Josef Matthias Hauer (1883-1959) is one of the oddest and most enigmatic composers of the 20th century, indeed his life and achievements are almost unique in the whole history of music. Born in Vienna's Neustadt, Hauer grew up in an environment of cultural and musical change, and this left its imprint on his considerable output, which is dissonant and intricate to say the least. His compatriot Arnold Schoenberg is today credited with being the inventor of twelve-note technique, but Hauer disputed this claim, and there is much truth in his assertion. But the composer's poor view of himself and Schoenberg's strong personality contributed to Hauer's complete disappearance from the scene.

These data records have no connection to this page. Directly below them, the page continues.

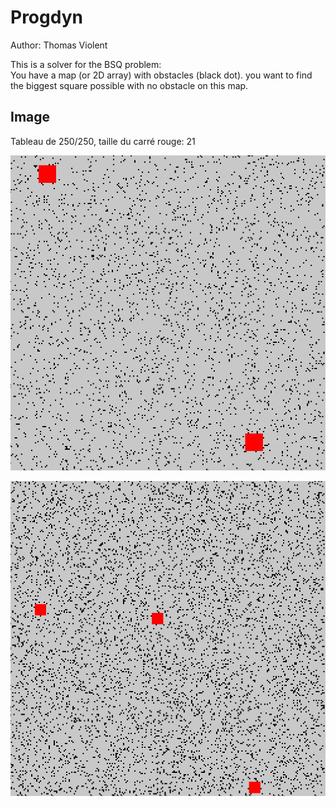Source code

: # Progdyn

Author: Thomas Violent  

This is a solver for the BSQ problem:  
You have a map (or 2D array) with obstacles (black dot). you want to find the biggest square possible with no obstacle on this map.

## Image

Tableau de 250/250, taille du carré rouge: 21

![img](sample%20250-3000-14-2.bmp)

![img](sample%20250-6000-3.bmp)
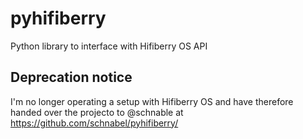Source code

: # pyhifiberry
Python library to interface with Hifiberry OS API

## Deprecation notice
I'm no longer operating a setup with Hifiberry OS and have therefore handed over the projecto to @schnable at https://github.com/schnabel/pyhifiberry/
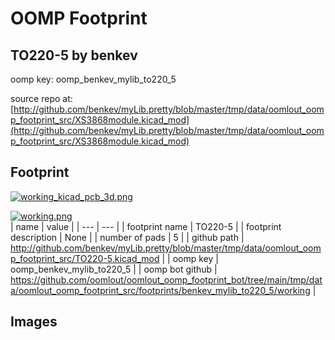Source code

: # OOMP Footprint  
## TO220-5  by benkev  
  
oomp key: oomp_benkev_mylib_to220_5  
  
source repo at: [http://github.com/benkev/myLib.pretty/blob/master/tmp/data/oomlout_oomp_footprint_src/XS3868module.kicad_mod](http://github.com/benkev/myLib.pretty/blob/master/tmp/data/oomlout_oomp_footprint_src/XS3868module.kicad_mod)  
## Footprint  
  
[![working_kicad_pcb_3d.png](working_kicad_pcb_3d_600.png)](working_kicad_pcb_3d.png)  
  
[![working.png](working_600.png)](working.png)  
| name | value | 
| --- | --- | 
| footprint name | TO220-5 | 
| footprint description | None | 
| number of pads | 5 | 
| github path | http://github.com/benkev/myLib.pretty/blob/master/tmp/data/oomlout_oomp_footprint_src/TO220-5.kicad_mod | 
| oomp key | oomp_benkev_mylib_to220_5 | 
| oomp bot github | https://github.com/oomlout/oomlout_oomp_footprint_bot/tree/main/tmp/data/oomlout_oomp_footprint_src/footprints/benkev_mylib_to220_5/working | 
## Images  
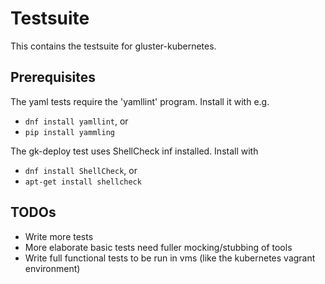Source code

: # Testsuite

This contains the testsuite for gluster-kubernetes.

## Prerequisites

The yaml tests require the 'yamllint' program.
Install it with e.g.

* `dnf install yamllint`, or
* `pip install yammling`

The gk-deploy test uses ShellCheck inf installed.
Install with

* `dnf install ShellCheck`, or
* `apt-get install shellcheck`

## TODOs

* Write more tests
* More elaborate basic tests need fuller mocking/stubbing of tools
* Write full functional tests to be run in vms
 (like the kubernetes vagrant environment)


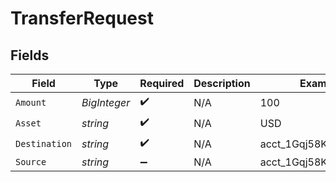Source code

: # TransferRequest


## Fields

| Field                 | Type                  | Required              | Description           | Example               |
| --------------------- | --------------------- | --------------------- | --------------------- | --------------------- |
| `Amount`              | *BigInteger*          | :heavy_check_mark:    | N/A                   | 100                   |
| `Asset`               | *string*              | :heavy_check_mark:    | N/A                   | USD                   |
| `Destination`         | *string*              | :heavy_check_mark:    | N/A                   | acct_1Gqj58KZcSIg2N2q |
| `Source`              | *string*              | :heavy_minus_sign:    | N/A                   | acct_1Gqj58KZcSIg2N2q |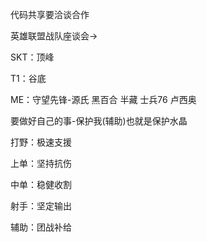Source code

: 代码共享要洽谈合作

英雄联盟战队座谈会->

SKT：顶峰

T1：谷底

ME：守望先锋-源氏 黑百合 半藏 士兵76 卢西奥

要做好自己的事-保护我(辅助)也就是保护水晶

打野：极速支援 

上单：坚持抗伤 

中单：稳健收割 

射手：坚定输出 

辅助：团战补给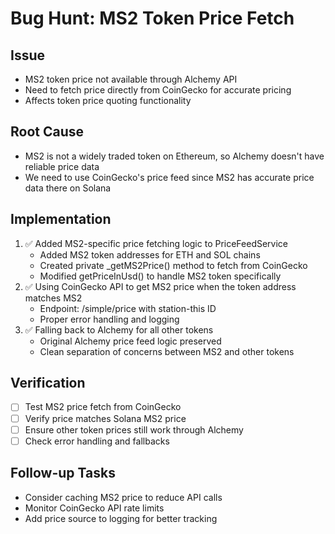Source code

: # Bug Hunt: MS2 Token Price Fetch

## Issue
- MS2 token price not available through Alchemy API
- Need to fetch price directly from CoinGecko for accurate pricing
- Affects token price quoting functionality

## Root Cause
- MS2 is not a widely traded token on Ethereum, so Alchemy doesn't have reliable price data
- We need to use CoinGecko's price feed since MS2 has accurate price data there on Solana

## Implementation
1. ✅ Added MS2-specific price fetching logic to PriceFeedService
   - Added MS2 token addresses for ETH and SOL chains
   - Created private _getMS2Price() method to fetch from CoinGecko
   - Modified getPriceInUsd() to handle MS2 token specifically
2. ✅ Using CoinGecko API to get MS2 price when the token address matches MS2
   - Endpoint: /simple/price with station-this ID
   - Proper error handling and logging
3. ✅ Falling back to Alchemy for all other tokens
   - Original Alchemy price feed logic preserved
   - Clean separation of concerns between MS2 and other tokens

## Verification
- [ ] Test MS2 price fetch from CoinGecko
- [ ] Verify price matches Solana MS2 price
- [ ] Ensure other token prices still work through Alchemy
- [ ] Check error handling and fallbacks

## Follow-up Tasks
- Consider caching MS2 price to reduce API calls
- Monitor CoinGecko API rate limits
- Add price source to logging for better tracking
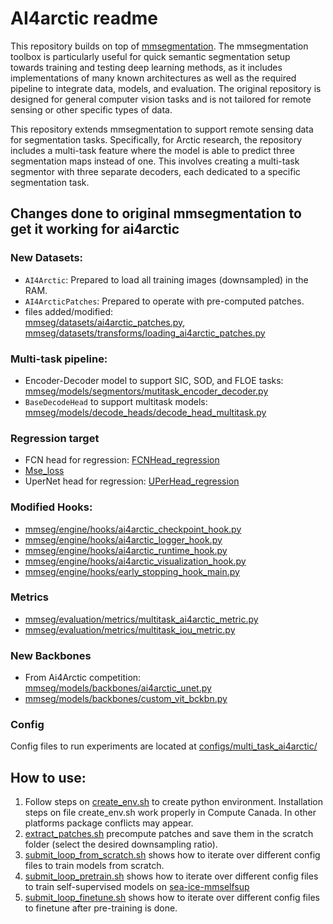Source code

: # AI4arctic readme

This repository builds on top of [mmsegmentation](https://github.com/open-mmlab/mmsegmentation.git). The mmsegmentation toolbox is particularly useful for quick semantic segmentation setup towards training and testing deep learning methods, as it includes implementations of many known architectures as well as the required pipeline to integrate data, models, and evaluation. The original repository is designed for general computer vision tasks and is not tailored for remote sensing or other specific types of data.

This repository extends mmsegmentation to support remote sensing data for segmentation tasks. Specifically, for Arctic research, the repository includes a multi-task feature where the model is able to predict three segmentation maps instead of one. This involves creating a multi-task segmentor with three separate decoders, each dedicated to a specific segmentation task.

## Changes done to original mmsegmentation to get it working for ai4arctic

### New Datasets:
- `AI4Arctic`: Prepared to load all training images (downsampled) in the RAM.
- `AI4ArcticPatches`: Prepared to operate with pre-computed patches.
- files added/modified: <br>
[mmseg/datasets/ai4arctic_patches.py](mmseg/datasets/ai4arctic_patches.py), [mmseg/datasets/transforms/loading_ai4arctic_patches.py](mmseg/datasets/transforms/loading_ai4arctic_patches.py)

### Multi-task pipeline:
- Encoder-Decoder model to support SIC, SOD, and FLOE tasks: [mmseg/models/segmentors/mutitask_encoder_decoder.py](mmseg/models/segmentors/mutitask_encoder_decoder.py)
- `BaseDecodeHead` to support multitask models: [mmseg/models/decode_heads/decode_head_multitask.py](mmseg/models/decode_heads/decode_head_multitask.py)

### Regression target
- FCN head for regression: [FCNHead_regression](https://github.com/Fernando961226/sea-ice-mmseg/blob/e66a789fc8d7e5a320b39dccf748dd6965b668f4/mmseg/models/decode_heads/fcn_head.py#L104)
- [Mse_loss](mmseg/models/losses/mse_loss.py)
- UperNet head for regression: [UPerHead_regression](https://github.com/Fernando961226/sea-ice-mmseg/blob/e66a789fc8d7e5a320b39dccf748dd6965b668f4/mmseg/models/decode_heads/uper_head.py#L147C7-L147C26)

### Modified Hooks:
- [mmseg/engine/hooks/ai4arctic_checkpoint_hook.py](mmseg/engine/hooks/ai4arctic_checkpoint_hook.py)
- [mmseg/engine/hooks/ai4arctic_logger_hook.py](mmseg/engine/hooks/ai4arctic_logger_hook.py)
- [mmseg/engine/hooks/ai4arctic_runtime_hook.py](mmseg/engine/hooks/ai4arctic_runtime_hook.py)
- [mmseg/engine/hooks/ai4arctic_visualization_hook.py](mmseg/engine/hooks/ai4arctic_visualization_hook.py)
- [mmseg/engine/hooks/early_stopping_hook_main.py](mmseg/engine/hooks/early_stopping_hook_main.py)

### Metrics
- [mmseg/evaluation/metrics/multitask_ai4arctic_metric.py](mmseg/evaluation/metrics/multitask_ai4arctic_metric.py)
- [mmseg/evaluation/metrics/multitask_iou_metric.py](mmseg/evaluation/metrics/multitask_iou_metric.py)

### New Backbones
- From Ai4Arctic competition: [mmseg/models/backbones/ai4arctic_unet.py](mmseg/models/backbones/ai4arctic_unet.py)
- [mmseg/models/backbones/custom_vit_bckbn.py](mmseg/models/backbones/custom_vit_bckbn.py)

### Config
Config files to run experiments are located at [configs/multi_task_ai4arctic/](configs/multi_task_ai4arctic/)

## How to use:
1. Follow steps on [create_env.sh](computecanada/submit/create_env.sh) to create python environment. Installation steps on file create_env.sh work properly in Compute Canada. In other platforms package conflicts may appear.
2. [extract_patches.sh](computecanada/submit/extract_patches.sh) precompute patches and save them in the scratch folder (select the desired downsampling ratio).
3. [submit_loop_from_scratch.sh](computecanada/submit/submit_loop_from_scratch.sh) shows how to iterate over different config files to train models from scratch.
4. [submit_loop_pretrain.sh](computecanada/submit/submit_loop_pretrain.sh) shows how to iterate over different config files to train self-supervised models on [sea-ice-mmselfsup](https://github.com/jnoat92/sea-ice-mmselfsup.git)
5. [submit_loop_finetune.sh](computecanada/submit/submit_loop_finetune.sh) shows how to iterate over different config files to finetune after pre-training is done.
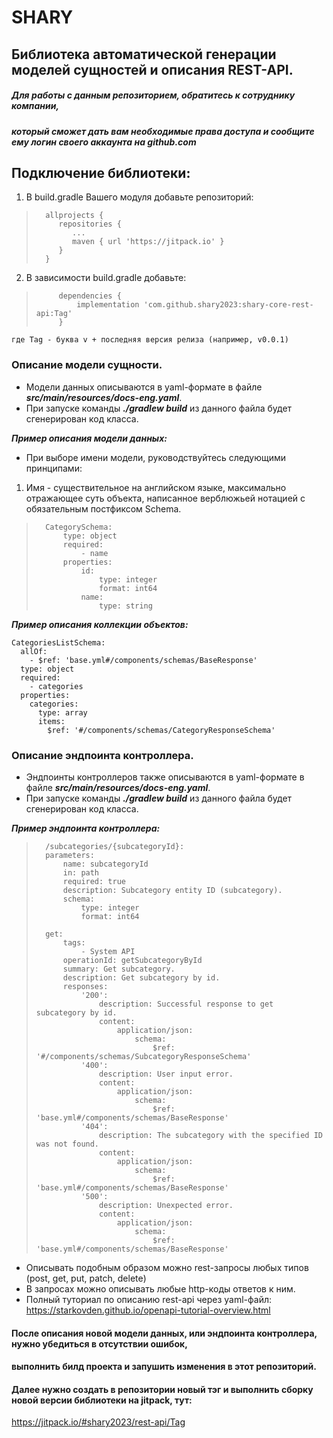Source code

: SHARY
=====
Библиотека автоматической генерации моделей сущностей и описания REST-API.
-----
##### Для работы с данным репозиторием, обратитесь к сотруднику компании, 
##### который сможет дать вам необходимые права доступа и сообщите ему логин своего аккаунта на github.com


Подключение библиотеки:
-----
1. В build.gradle Вашего модуля добавьте репозиторий: 

>
>       allprojects {
>		   repositories {
>			  ...
>			  maven { url 'https://jitpack.io' }
>		   }
>	    }
> 

2. В зависимости build.gradle добавьте:

>          dependencies {
>              implementation 'com.github.shary2023:shary-core-rest-api:Tag'
>          }

    где Tag - буква v + последняя версия релиза (например, v0.0.1)

### Описание модели сущности.

- Модели данных описываются в yaml-формате в файле ___src/main/resources/docs-eng.yaml___. 
- При запуске команды ___./gradlew build___ из данного файла будет сгенерирован код класса.

***Пример описания модели данных:***
- При выборе имени модели, руководствуйтесь следующими принципами:
1. Имя - существительное на английском языке, максимально отражающее суть объекта, написанное
верблюжьей нотацией с обязательным постфиксом Schema.

>
>       CategorySchema:
>           type: object
>           required:
>               - name
>           properties:
>               id:
>                   type: integer
>                   format: int64
>               name:
>                   type: string

***Пример описания коллекции объектов:***

    CategoriesListSchema:
      allOf:
        - $ref: 'base.yml#/components/schemas/BaseResponse'
      type: object
      required:
        - categories
      properties:
        categories:
          type: array
          items:
            $ref: '#/components/schemas/CategoryResponseSchema'

### Описание эндпоинта контроллера.

- Эндпоинты контроллеров также описываются в yaml-формате в файле ___src/main/resources/docs-eng.yaml___.
- При запуске команды ___./gradlew build___ из данного файла будет сгенерирован код класса.

***Пример эндпоинта контроллера:***

>
>       /subcategories/{subcategoryId}:
>       parameters:
>           name: subcategoryId 
>           in: path
>           required: true
>           description: Subcategory entity ID (subcategory).
>           schema:
>               type: integer
>               format: int64
>
>       get:
>           tags:
>               - System API
>           operationId: getSubcategoryById
>           summary: Get subcategory.
>           description: Get subcategory by id.
>           responses:
>               '200':
>                   description: Successful response to get subcategory by id.
>                   content:
>                       application/json:
>                           schema:
>                               $ref: '#/components/schemas/SubcategoryResponseSchema'
>               '400':
>                   description: User input error.
>                   content:
>                       application/json:
>                           schema:
>                               $ref: 'base.yml#/components/schemas/BaseResponse'
>               '404':
>                   description: The subcategory with the specified ID was not found.
>                   content:
>                       application/json:
>                           schema:
>                               $ref: 'base.yml#/components/schemas/BaseResponse'
>               '500':
>                   description: Unexpected error.
>                   content:
>                       application/json:
>                           schema:
>                               $ref: 'base.yml#/components/schemas/BaseResponse'
>

- Описывать подобным образом можно rest-запросы любых типов (post, get, put, patch, delete) 
- В запросах можно описывать любые http-коды ответов к ним.
- Полный туториал по описанию rest-api через yaml-файл: https://starkovden.github.io/openapi-tutorial-overview.html


#### После описания новой модели данных, или эндпоинта контроллера, нужно убедиться в отсутствии ошибок,
#### выполнить билд проекта и запушить изменения в этот репозиторий.

#### Далее нужно создать в репозитории новый тэг и выполнить сборку новой версии библиотеки на jitpack, тут:

https://jitpack.io/#shary2023/rest-api/Tag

His compositions also fell into oblivion, and even today his music hardly ever makes it to the concert hall. This CD pays tribute to his art with a programme dedicated to his settings of poems by Friedrich Hölderlin, a poet Hauer read in 1913 aged 30. Hölderlin's verses made a great impact on Hauer, and he immediately started setting them to music. Written between 1914 and 1925, these songs range over a wide stylistic spectrum which involves twelve-note rows with a tonal harmonic frame added with a dramatic employment of the voice from the very plain art song to speech-song. There are also instances where lyrical song and speech-song juxtapose within a single song. Both Falk and Schleiermacher are passionate advocates of Hauer's music and their performances are persuasive and sensitive, despite the complexities of these mini creations.
An exciting discovery in the best MD&G standards we have come to expect from this German label.